A chief constable has said he favours the recruitment of new young officers rather than trying to retain those eligible to retire.
Mr Latimer said it would be more cost effective to recruit new staff
Ian Latimer told Northern joint police board it was more cost effective in terms of officers' wages and allowances.
The Scottish Government said keeping more experienced staff and recruiting were a complementary.
Northern Constabulary is also to be given funding for eight new officers.
This will come out of the £54m the Scottish Government has made available to recruit 500 officers.
Northern joint police board, meeting in Inverness, heard the eight officers would be in addition to 20 new constables Northern Constabulary has already begun recruiting for.
Several members of the board described being given funding for eight as disappointing.
Mr Latimer said the new officers should be on community beats by next summer, but because training takes two years they will not be "competent" by 2010.
Meanwhile, he said problems retaining older officers was not an issue in the Highlands and Islands.
However, the chief constable revealed a preference towards recruiting new officers than actively trying to encourage those due to retire.
He said: "For every five new officers I can recruit, the police board can afford three that have completed 30 years' service."
Mr Latimer added that the force did not "push people out the door".
The Scottish Government said the need to recruit and retain officers was not an either or, but part of a package to boost policing.
A spokesman said: "It's not about winners and losers. These elements are complementary."
He added: "Almost 2,300 officers will be eligible to retire over the lifetime of parliament.
"This represents a huge pool of knowledge, experience and expertise that cannot be immediately replicated in even the best training college.

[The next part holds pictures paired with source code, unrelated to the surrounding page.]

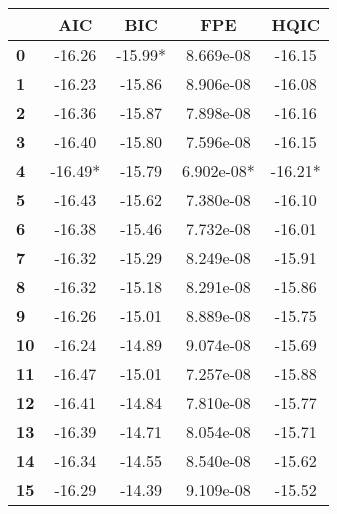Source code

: \begin{center}
\begin{tabular}{lcccc}
\toprule
            & \textbf{AIC} & \textbf{BIC} & \textbf{FPE} & \textbf{HQIC}  \\
\midrule
\textbf{0}  &      -16.26  &     -15.99*  &   8.669e-08  &       -16.15   \\
\textbf{1}  &      -16.23  &      -15.86  &   8.906e-08  &       -16.08   \\
\textbf{2}  &      -16.36  &      -15.87  &   7.898e-08  &       -16.16   \\
\textbf{3}  &      -16.40  &      -15.80  &   7.596e-08  &       -16.15   \\
\textbf{4}  &     -16.49*  &      -15.79  &  6.902e-08*  &      -16.21*   \\
\textbf{5}  &      -16.43  &      -15.62  &   7.380e-08  &       -16.10   \\
\textbf{6}  &      -16.38  &      -15.46  &   7.732e-08  &       -16.01   \\
\textbf{7}  &      -16.32  &      -15.29  &   8.249e-08  &       -15.91   \\
\textbf{8}  &      -16.32  &      -15.18  &   8.291e-08  &       -15.86   \\
\textbf{9}  &      -16.26  &      -15.01  &   8.889e-08  &       -15.75   \\
\textbf{10} &      -16.24  &      -14.89  &   9.074e-08  &       -15.69   \\
\textbf{11} &      -16.47  &      -15.01  &   7.257e-08  &       -15.88   \\
\textbf{12} &      -16.41  &      -14.84  &   7.810e-08  &       -15.77   \\
\textbf{13} &      -16.39  &      -14.71  &   8.054e-08  &       -15.71   \\
\textbf{14} &      -16.34  &      -14.55  &   8.540e-08  &       -15.62   \\
\textbf{15} &      -16.29  &      -14.39  &   9.109e-08  &       -15.52   \\
\bottomrule
\end{tabular}
\end{center}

Too many effective, experienced officers leave the service when they still have much to offer."
Following Thursday's board meeting, Northern Constabulary unveiled new technology which sends images - such as pictures of missing children or a wanted criminal - to a screen on their Airwave radio handsets.
The force is the first in the UK to do this.
It uses existing systems and equipment, but for the first time officers on the street can receive photographs, or images of maps or the voters' roll to verify addresses.